Note that only Django core commands are listed as settings are not properly configured (error: Requested setting INSTALLED_APPS, but settings are not configured. You must either define the environment variable DJANGO_SETTINGS_MODULE or call settings.configure() before accessing settings.).

We need to give it some settings.

from django.conf import settings
from django.core.management import execute_from_command_line

settings.configure()
execute_from_command_line()

But now when you try to run venv/bin/python app.py runserver, it gave this message:-

CommandError: You must set settings.ALLOWED_HOSTS if DEBUG is False.

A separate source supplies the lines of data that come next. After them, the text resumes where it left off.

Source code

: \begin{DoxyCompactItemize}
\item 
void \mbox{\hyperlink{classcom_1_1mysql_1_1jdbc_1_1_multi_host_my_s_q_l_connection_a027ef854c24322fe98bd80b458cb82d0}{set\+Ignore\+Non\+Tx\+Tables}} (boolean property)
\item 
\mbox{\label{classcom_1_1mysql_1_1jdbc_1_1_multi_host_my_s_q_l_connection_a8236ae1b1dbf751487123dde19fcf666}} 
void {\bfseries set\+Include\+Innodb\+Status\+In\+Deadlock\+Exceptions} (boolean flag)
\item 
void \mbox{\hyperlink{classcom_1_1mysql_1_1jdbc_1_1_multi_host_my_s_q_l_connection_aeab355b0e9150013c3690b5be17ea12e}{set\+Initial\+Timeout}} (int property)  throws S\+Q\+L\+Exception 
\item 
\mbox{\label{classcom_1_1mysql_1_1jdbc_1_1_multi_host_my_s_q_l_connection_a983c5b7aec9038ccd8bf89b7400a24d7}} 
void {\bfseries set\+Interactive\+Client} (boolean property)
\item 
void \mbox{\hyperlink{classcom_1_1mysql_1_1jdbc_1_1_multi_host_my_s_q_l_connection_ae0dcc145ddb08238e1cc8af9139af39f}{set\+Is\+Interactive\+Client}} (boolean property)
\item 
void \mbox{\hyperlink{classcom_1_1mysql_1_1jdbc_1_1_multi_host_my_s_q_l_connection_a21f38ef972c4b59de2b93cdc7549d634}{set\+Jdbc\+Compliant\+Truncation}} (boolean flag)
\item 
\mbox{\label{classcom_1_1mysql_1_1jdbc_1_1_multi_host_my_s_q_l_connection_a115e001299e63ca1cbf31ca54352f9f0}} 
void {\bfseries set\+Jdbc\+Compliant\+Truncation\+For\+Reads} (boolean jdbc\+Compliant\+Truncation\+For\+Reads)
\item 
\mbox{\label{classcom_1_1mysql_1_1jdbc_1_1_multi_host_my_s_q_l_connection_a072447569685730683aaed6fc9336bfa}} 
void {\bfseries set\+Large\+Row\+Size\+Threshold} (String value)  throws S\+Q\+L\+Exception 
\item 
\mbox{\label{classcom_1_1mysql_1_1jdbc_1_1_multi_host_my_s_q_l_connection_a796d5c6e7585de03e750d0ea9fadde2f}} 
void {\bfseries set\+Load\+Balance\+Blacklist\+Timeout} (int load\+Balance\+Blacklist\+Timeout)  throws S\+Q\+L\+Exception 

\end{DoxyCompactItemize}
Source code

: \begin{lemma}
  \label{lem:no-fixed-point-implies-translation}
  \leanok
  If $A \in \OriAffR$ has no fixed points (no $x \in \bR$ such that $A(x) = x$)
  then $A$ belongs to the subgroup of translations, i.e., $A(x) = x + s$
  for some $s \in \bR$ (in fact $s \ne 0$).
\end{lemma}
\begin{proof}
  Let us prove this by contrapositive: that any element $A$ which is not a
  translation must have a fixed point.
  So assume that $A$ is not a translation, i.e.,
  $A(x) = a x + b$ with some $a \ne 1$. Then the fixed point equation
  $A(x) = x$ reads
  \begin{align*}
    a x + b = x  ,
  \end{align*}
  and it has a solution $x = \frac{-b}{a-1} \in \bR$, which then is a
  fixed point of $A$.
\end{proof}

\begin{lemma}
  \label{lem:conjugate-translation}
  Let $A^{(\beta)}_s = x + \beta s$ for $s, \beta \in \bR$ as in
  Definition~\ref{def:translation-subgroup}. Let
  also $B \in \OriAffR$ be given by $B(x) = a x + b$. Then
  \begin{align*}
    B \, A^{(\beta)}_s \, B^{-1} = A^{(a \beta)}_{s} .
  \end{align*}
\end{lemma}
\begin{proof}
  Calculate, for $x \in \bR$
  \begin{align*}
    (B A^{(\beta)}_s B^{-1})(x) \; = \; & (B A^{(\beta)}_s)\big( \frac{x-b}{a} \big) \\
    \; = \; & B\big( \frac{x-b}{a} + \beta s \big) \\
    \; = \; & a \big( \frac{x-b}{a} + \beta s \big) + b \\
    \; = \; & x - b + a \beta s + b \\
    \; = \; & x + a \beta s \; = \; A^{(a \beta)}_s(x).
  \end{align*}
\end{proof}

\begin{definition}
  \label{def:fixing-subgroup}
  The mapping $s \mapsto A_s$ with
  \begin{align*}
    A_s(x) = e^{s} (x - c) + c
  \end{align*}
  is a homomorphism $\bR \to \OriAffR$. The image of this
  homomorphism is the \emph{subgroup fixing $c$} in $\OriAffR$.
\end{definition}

So let set DEBUG to True then.

from django.conf import settings
from django.core.management import execute_from_command_line

settings.configure(DEBUG=True)
execute_from_command_line()

You can run runserver now, but if you try to access http://localhost:8000, you’ll get 500 error, with the message on console saying:-

AttributeError: 'module' object has no attribute 'ROOT_URLCONF'

Ok, to cut long story short, I can’t point ‘ROOT_URLCONF’ to the same app module. Django just hang and I’m just lazy to figure what’s the issue. So let just create a second module urls.py and defined the routing there. So we need two modules then - app.py and urls.py:-

from django.conf import settings
from django.core.management import execute_from_command_line

settings.configure(DEBUG=True, ROOT_URLCONF='urls')
execute_from_command_line()

and define our urls.py as:-

from django.conf.urls import url
from django.http import HttpResponse

def index(request):
    return HttpResponse('hello')

urlpatterns = [
    url(r'^$', index, name='index'),
]

And that’s all you need for working django app !

Written on April 11, 2017